- _Data to examine_:
◆ ◆ ◆ ◆ ◆ ◆ ◆

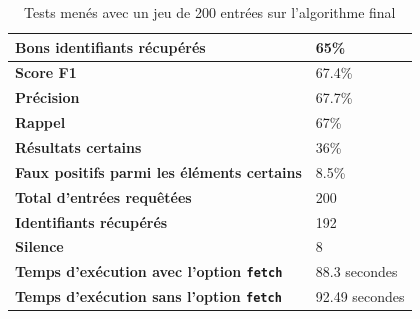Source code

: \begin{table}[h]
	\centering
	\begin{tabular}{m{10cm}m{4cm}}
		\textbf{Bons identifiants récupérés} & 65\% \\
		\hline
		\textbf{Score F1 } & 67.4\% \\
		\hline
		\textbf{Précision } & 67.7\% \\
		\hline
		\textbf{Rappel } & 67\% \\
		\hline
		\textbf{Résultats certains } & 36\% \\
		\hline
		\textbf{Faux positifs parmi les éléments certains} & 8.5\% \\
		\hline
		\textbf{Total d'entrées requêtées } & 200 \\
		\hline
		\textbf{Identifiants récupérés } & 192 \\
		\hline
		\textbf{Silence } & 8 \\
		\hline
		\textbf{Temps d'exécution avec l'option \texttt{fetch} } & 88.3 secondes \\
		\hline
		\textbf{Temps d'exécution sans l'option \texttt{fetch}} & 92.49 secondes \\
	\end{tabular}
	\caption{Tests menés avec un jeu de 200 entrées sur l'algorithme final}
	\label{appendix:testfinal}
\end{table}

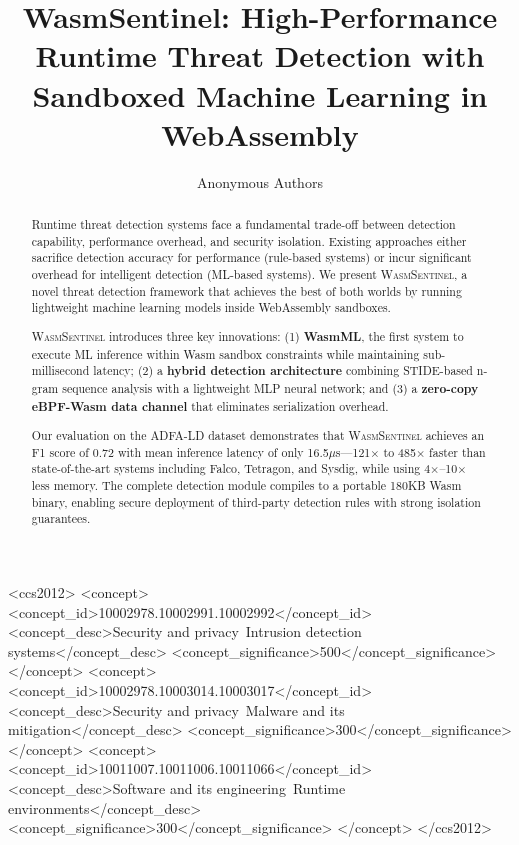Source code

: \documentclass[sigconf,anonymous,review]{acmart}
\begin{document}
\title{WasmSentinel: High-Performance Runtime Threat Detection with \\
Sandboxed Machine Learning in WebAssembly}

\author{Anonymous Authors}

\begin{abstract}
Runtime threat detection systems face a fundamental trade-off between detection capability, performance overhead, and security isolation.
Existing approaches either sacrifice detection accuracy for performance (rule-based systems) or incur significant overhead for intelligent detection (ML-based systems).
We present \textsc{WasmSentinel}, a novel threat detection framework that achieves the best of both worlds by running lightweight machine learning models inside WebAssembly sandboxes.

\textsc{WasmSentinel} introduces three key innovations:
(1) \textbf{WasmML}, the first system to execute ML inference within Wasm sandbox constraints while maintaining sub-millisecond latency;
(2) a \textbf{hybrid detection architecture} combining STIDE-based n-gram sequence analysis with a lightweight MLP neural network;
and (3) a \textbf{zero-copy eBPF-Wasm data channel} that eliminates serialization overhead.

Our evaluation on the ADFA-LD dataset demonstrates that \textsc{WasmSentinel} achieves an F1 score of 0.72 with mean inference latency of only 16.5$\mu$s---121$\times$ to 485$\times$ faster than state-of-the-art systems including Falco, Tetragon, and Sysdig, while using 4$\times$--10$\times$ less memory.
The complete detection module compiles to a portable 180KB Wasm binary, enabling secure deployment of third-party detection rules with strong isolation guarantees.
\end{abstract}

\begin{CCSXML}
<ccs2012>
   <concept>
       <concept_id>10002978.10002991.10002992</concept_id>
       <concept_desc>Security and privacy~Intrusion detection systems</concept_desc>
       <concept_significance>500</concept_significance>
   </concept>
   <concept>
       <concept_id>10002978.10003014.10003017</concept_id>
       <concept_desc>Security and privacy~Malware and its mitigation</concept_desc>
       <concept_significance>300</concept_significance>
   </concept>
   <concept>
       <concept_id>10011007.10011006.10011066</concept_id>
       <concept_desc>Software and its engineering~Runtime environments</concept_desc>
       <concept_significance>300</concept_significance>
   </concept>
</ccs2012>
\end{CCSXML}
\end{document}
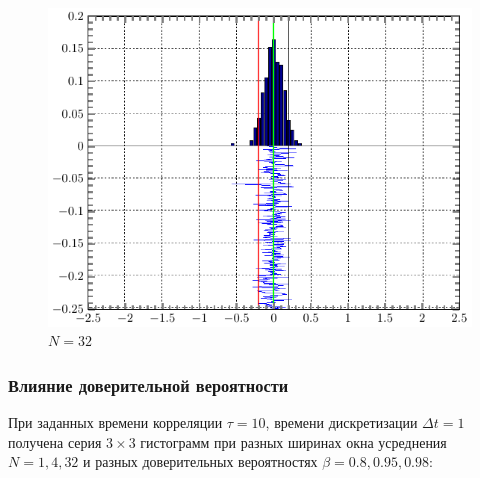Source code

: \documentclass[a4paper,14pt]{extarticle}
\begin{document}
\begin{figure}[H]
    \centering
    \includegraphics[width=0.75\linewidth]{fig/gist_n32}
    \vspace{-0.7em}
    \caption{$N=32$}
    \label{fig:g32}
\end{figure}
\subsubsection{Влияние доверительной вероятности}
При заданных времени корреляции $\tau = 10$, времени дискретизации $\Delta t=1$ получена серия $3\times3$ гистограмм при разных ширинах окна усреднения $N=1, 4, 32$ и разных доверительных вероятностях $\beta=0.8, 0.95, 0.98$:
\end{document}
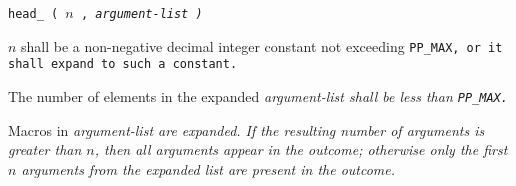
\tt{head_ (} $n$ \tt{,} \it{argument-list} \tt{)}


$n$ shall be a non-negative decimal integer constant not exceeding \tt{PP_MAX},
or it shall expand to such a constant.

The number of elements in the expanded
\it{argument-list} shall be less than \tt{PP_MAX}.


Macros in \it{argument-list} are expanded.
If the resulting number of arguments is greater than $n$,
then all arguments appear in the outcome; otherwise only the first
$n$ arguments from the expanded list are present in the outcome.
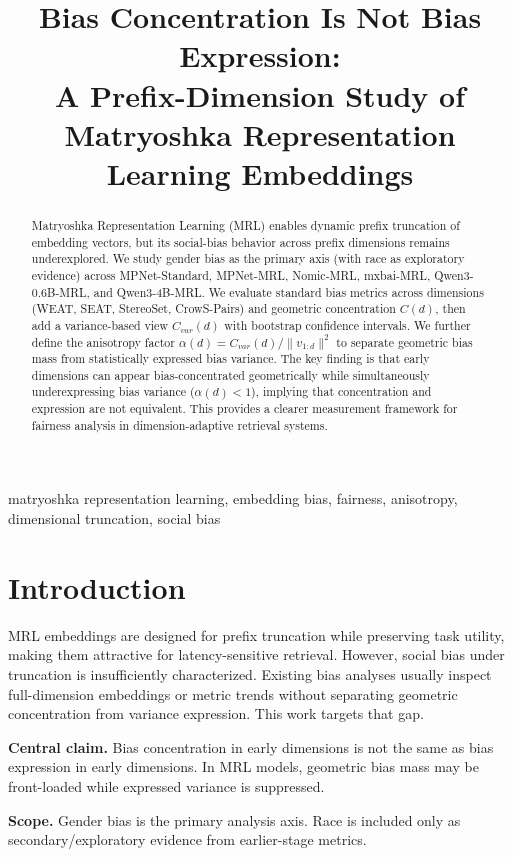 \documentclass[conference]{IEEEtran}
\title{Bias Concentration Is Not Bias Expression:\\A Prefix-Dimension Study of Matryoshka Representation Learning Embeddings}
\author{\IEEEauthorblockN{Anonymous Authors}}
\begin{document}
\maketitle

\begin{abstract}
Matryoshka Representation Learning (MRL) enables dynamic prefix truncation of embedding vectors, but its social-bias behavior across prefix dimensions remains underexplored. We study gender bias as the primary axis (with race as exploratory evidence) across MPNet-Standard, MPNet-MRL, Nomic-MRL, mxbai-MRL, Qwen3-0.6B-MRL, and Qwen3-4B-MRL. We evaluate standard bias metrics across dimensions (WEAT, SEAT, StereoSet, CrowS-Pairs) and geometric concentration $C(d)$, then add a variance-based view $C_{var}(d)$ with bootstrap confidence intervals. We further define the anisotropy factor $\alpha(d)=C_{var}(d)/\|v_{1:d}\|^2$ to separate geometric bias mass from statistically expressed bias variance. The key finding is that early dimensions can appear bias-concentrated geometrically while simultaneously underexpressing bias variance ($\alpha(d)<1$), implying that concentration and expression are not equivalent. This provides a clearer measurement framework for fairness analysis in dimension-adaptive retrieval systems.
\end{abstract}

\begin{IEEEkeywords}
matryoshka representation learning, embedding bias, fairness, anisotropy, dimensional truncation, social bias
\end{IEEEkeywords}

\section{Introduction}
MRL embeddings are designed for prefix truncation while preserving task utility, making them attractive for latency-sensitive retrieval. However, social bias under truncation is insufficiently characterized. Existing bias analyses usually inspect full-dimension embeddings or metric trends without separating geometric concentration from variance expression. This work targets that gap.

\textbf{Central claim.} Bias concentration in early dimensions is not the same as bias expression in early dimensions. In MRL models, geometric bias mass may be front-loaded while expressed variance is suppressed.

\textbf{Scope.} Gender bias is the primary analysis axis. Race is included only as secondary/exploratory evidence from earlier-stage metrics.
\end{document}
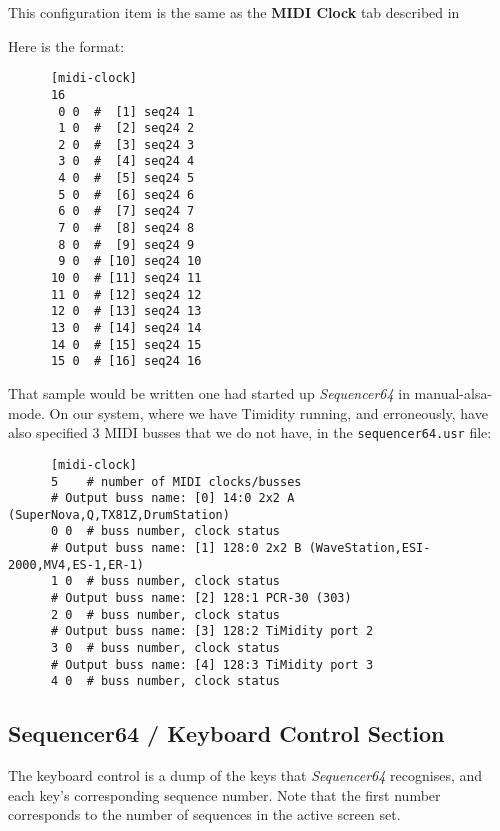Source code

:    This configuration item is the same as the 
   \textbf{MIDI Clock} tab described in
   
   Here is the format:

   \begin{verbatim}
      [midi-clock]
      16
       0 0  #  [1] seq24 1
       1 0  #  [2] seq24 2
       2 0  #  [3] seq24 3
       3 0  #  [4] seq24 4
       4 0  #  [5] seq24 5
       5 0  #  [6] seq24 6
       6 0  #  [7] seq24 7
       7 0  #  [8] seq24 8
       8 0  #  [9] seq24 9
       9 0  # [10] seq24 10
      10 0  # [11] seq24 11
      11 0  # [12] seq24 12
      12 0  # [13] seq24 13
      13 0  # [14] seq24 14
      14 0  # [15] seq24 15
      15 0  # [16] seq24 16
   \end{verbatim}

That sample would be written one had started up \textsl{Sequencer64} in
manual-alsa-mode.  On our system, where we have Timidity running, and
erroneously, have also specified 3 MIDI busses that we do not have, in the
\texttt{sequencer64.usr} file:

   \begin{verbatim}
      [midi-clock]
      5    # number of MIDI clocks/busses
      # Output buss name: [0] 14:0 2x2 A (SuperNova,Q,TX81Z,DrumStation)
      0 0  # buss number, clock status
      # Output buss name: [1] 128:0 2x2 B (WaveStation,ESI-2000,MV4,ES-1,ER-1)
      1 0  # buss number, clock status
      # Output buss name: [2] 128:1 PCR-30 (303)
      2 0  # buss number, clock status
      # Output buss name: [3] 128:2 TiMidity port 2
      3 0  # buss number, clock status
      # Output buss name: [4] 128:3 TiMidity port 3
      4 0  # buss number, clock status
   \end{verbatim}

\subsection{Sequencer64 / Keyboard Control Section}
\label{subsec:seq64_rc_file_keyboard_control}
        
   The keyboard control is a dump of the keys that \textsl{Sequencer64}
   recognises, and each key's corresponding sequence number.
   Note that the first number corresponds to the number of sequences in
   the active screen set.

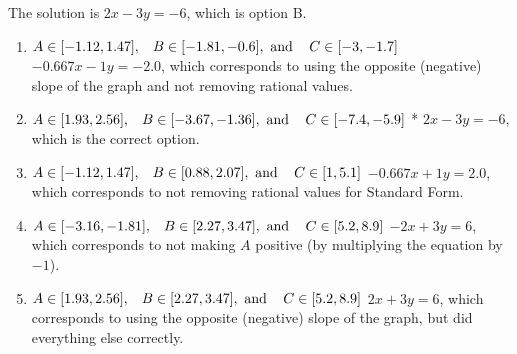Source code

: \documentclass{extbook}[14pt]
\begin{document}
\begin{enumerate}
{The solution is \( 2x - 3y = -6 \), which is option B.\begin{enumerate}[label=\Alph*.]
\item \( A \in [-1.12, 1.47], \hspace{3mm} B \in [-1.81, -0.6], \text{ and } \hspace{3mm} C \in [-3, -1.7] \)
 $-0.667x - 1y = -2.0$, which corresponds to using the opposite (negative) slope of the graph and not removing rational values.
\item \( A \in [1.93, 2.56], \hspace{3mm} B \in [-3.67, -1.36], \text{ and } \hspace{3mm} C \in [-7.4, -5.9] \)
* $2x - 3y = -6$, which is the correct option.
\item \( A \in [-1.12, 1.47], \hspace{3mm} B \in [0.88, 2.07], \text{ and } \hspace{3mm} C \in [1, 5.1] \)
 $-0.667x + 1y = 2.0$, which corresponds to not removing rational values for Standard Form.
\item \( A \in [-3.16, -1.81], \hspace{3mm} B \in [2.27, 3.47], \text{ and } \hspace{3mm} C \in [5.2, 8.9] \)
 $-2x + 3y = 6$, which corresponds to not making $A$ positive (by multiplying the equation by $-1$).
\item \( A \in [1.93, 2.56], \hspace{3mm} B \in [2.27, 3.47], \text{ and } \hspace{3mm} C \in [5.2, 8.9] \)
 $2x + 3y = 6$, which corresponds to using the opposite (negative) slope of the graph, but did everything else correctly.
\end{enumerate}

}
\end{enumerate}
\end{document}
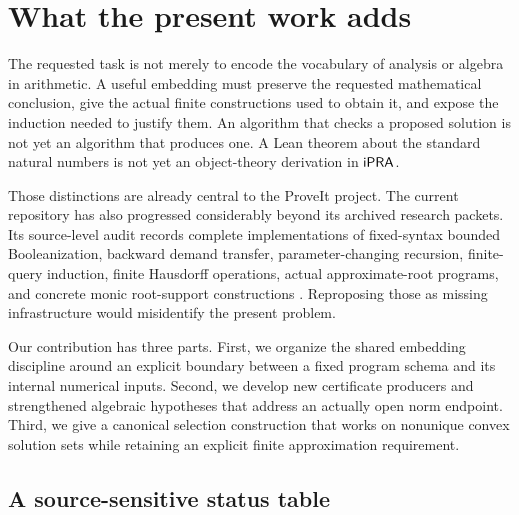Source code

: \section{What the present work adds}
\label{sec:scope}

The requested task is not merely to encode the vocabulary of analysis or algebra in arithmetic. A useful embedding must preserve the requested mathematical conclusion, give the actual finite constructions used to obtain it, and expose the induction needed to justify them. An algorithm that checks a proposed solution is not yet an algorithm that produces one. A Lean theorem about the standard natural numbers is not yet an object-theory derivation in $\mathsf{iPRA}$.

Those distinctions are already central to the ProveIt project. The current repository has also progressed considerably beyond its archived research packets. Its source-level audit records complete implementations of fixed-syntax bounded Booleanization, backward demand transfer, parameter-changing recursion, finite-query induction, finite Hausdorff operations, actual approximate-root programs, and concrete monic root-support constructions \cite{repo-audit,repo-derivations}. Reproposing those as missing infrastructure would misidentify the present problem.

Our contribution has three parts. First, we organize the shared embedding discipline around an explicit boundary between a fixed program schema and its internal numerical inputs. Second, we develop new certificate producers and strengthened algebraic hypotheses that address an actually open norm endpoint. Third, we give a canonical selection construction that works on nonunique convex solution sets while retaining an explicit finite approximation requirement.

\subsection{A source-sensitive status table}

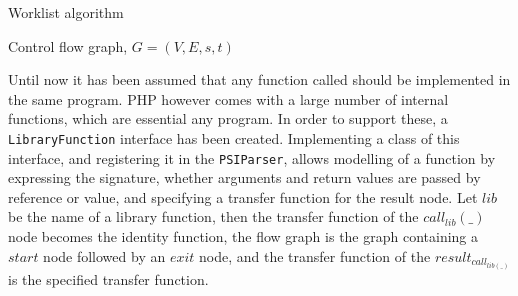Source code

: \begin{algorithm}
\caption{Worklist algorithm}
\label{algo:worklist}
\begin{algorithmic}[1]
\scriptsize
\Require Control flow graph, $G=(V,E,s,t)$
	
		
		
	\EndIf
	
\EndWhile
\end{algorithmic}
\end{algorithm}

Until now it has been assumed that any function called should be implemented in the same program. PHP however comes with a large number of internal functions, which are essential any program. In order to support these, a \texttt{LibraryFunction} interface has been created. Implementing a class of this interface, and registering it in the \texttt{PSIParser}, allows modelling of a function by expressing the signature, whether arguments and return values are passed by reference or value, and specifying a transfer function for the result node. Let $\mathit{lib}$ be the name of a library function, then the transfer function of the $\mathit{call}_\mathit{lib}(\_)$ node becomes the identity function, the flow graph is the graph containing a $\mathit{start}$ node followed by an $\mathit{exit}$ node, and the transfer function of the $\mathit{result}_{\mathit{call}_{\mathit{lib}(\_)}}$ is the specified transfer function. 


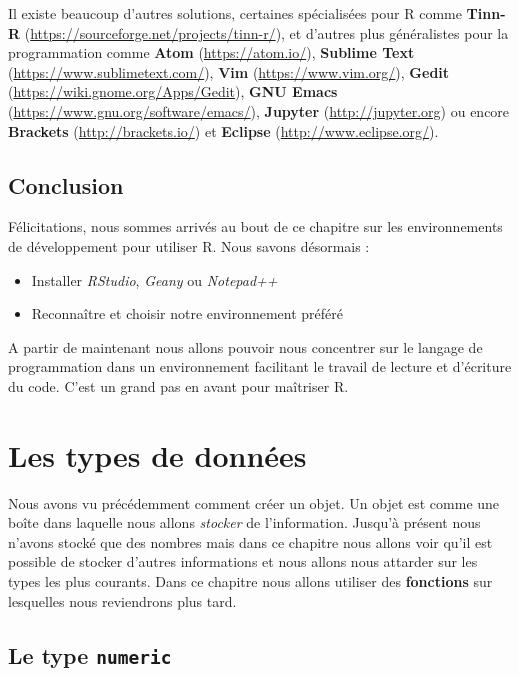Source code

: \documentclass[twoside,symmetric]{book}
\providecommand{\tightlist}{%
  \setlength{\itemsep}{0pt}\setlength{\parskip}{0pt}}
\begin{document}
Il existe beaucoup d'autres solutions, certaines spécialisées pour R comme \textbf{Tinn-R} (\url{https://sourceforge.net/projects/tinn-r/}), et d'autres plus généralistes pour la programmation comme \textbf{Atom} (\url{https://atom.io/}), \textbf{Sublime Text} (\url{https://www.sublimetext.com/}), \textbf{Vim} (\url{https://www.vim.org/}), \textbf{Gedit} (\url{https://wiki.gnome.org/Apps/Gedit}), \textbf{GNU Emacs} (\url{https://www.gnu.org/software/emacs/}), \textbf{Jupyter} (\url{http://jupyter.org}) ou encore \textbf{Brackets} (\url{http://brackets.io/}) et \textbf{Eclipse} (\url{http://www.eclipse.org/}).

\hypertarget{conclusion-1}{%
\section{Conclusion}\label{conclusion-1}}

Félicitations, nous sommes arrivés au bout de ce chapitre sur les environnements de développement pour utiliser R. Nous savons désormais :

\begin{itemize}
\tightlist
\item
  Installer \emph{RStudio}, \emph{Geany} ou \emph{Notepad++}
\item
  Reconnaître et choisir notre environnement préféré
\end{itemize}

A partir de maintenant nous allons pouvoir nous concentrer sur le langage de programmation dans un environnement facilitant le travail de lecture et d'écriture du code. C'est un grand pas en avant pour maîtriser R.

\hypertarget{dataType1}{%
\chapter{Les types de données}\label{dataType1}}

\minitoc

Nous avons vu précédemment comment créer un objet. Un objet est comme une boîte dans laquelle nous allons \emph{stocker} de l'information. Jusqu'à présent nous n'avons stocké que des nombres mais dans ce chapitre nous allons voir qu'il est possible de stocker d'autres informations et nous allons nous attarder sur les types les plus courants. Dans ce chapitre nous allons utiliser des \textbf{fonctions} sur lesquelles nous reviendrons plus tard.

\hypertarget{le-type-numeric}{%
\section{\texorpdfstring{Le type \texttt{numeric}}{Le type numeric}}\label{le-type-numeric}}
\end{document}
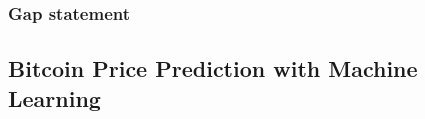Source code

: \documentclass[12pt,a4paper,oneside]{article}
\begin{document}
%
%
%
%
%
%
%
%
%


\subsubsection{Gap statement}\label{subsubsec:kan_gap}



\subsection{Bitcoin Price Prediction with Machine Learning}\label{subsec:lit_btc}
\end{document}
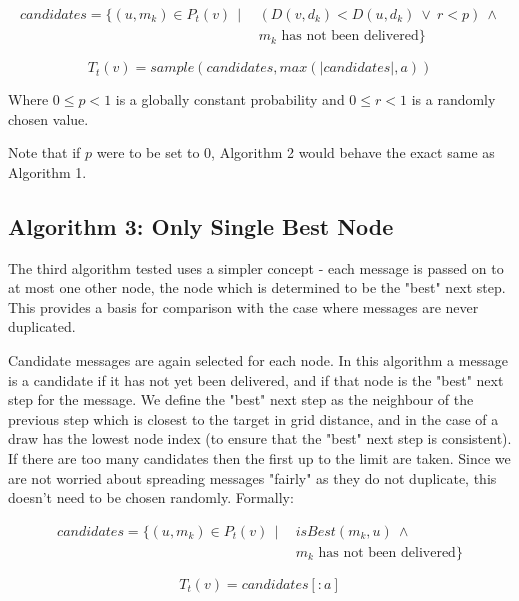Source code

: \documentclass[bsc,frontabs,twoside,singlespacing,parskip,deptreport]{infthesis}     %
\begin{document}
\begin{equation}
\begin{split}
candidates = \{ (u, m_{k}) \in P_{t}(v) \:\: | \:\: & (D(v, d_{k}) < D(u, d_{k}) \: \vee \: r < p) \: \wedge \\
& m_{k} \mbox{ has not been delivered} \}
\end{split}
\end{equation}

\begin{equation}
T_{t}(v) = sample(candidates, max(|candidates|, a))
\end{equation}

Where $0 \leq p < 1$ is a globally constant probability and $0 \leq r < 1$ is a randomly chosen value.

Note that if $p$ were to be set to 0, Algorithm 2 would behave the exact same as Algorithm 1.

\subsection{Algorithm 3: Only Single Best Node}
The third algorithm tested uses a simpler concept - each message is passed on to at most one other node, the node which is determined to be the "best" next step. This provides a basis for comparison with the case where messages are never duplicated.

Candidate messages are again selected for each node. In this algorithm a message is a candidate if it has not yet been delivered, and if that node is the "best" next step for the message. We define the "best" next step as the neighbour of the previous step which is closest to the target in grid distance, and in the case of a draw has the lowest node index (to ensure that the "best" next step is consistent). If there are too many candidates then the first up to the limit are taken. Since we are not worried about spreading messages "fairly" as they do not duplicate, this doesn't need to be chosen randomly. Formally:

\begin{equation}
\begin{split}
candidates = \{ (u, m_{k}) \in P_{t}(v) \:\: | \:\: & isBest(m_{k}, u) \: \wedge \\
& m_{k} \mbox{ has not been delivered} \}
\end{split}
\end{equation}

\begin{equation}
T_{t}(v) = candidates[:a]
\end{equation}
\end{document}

◆ ◆ ◆ ◆ ◆ ◆ ◆

- _What you have to do_:
Retype exactly, and only, the lines above from the one where "Runtime threat detection systems" occurs up to and including the one where "Existing approaches either" occurs.

- _Task output_:
Runtime threat detection systems face a fundamental trade-off between detection capability, performance overhead, and security isolation.
Existing approaches either sacrifice detection accuracy for performance (rule-based systems) or incur significant overhead for intelligent detection (ML-based systems).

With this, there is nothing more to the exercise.